Paula se dedicó a aprender y llevar la parte comercial y financiera de la agencia, que en esa época contaba con alrededor de 10 colaboradores. Debió salir a dar confianza a los clientes para que continuaran con la agencia, dando garantías del apoyo operativo y técnico con el que contaba su oficina. “En ese momento lo que más necesitábamos era trabajo, y la mayoría de los clientes lo entendió así, nos apoyó y pudimos seguir adelante”.

Tras un tiempo significativo, su padre se reincorporó poco a poco al trabajo, compartiendo con Paula las responsabilidades de la agencia, pero ella liderando el día a día del negocio. “Trabajar desde tan joven, si bien significó un costo personal, se compensó con el gran desarrollo profesional que he logrado hasta hoy”, reflexiona.

Así, el año 2006, Paula se presentó a concurso para convertirse en agente de aduana, alcanzando el mejor puntaje nacional. “Fue increíble y un tremendo logro personal, profesional y familiar”.

Desde ese momento trabajaron con su papá con razones sociales distintas pero compartiendo estructura, iniciando una etapa de crecimiento de la agencia enfocándose en otorgar un sello diferenciador. “Desarrollamos tecnología propia, con sistemas de control y capacitación, que nos permitiera dar respuesta a nuestros clientes en un menor tiempo y minimizando los errores, siempre manteniendo la cercanía y el servicio personalizado”, explica.

Después de muchos trámites, padre e hija lograron asociarse el año 2016, dando origen a la Agencia de Aduanas Paula Menares y Cía. Ltda., con la cual permanecen clientes desde hace 10, 15 e incluso 20 años.

“Ha sido muy importante el compromiso de todos los colaboradores, y en especial de nuestros apoderados. La persona que actualmente es mi apoderado, está con nosotros desde el primer día  (26 años), y el apoderado de mi papá lleva más de 10 años con nosotros. Todos en conjunto, y también con el apoyo de mi marido que nos asesora (ingeniero comercial y  gran experiencia en comercio exterior) hemos desarrollado una serie de ideas enfocándonos en el futuro”, afirma.

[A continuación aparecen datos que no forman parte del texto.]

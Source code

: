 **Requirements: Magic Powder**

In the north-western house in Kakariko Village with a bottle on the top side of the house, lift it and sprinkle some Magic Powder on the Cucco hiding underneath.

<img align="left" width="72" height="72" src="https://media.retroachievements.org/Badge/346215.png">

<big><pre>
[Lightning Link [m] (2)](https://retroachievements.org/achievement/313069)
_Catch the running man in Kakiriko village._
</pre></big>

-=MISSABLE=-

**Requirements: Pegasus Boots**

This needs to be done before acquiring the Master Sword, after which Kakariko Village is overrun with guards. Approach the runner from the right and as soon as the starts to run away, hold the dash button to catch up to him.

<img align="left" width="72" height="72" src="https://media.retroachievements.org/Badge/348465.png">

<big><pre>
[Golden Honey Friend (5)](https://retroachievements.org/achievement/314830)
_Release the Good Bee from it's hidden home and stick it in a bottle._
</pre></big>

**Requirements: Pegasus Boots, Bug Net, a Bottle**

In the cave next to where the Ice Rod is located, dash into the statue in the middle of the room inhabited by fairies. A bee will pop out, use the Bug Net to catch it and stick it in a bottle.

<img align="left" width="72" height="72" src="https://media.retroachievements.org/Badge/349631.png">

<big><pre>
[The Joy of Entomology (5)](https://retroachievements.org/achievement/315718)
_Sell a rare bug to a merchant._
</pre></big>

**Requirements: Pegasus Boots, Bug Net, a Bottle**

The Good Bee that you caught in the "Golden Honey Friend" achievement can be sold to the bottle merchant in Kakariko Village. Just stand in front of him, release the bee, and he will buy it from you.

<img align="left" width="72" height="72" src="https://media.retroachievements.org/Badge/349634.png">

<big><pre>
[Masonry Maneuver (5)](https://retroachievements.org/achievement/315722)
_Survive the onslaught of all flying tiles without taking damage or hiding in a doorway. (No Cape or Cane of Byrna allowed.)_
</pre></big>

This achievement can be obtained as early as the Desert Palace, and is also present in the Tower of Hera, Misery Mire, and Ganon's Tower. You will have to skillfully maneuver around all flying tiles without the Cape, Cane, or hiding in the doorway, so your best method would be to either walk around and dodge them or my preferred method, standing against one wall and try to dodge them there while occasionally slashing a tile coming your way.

A partir de octubre del año pasado y producto del impacto que tuvo el estallido social, la agencia replicó la estructura de Santiago en la oficina de Valparaíso, lo que le permitió afrontar también la pandemia con operación ininterrumpida, cuidando a sus colaboradores con teletrabajo, turnos y medidas sanitarias.

La agencia cuenta ahora con 40 colaboradores, distribuidos en la oficina matriz de Santiago y las sucursales de Valparaíso, San Antonio, Los Andes, Aeropuerto, Talcahuano y Antofagasta.

Sobre la actividad de la Cámara Aduanera, opina que “hoy es una asociación con la cual nos hemos sentido súper apoyados. El directorio actual está haciendo un trabajo importante en términos de mostrar y posicionar el gremio en la cadena logística, con los Servicios Públicos, en capacitar a los asociados con charlas que se están realizando periódicamente. Esto ha sido muy importante no solo para nosotros como agentes sino también para nuestro personal”.

Paula Menares está casada y tiene dos hijas de 14 y 11 años. A pesar de ser tan demandante este  trabajo en tiempo, siempre ha coordinado todo para estar presente con su familia.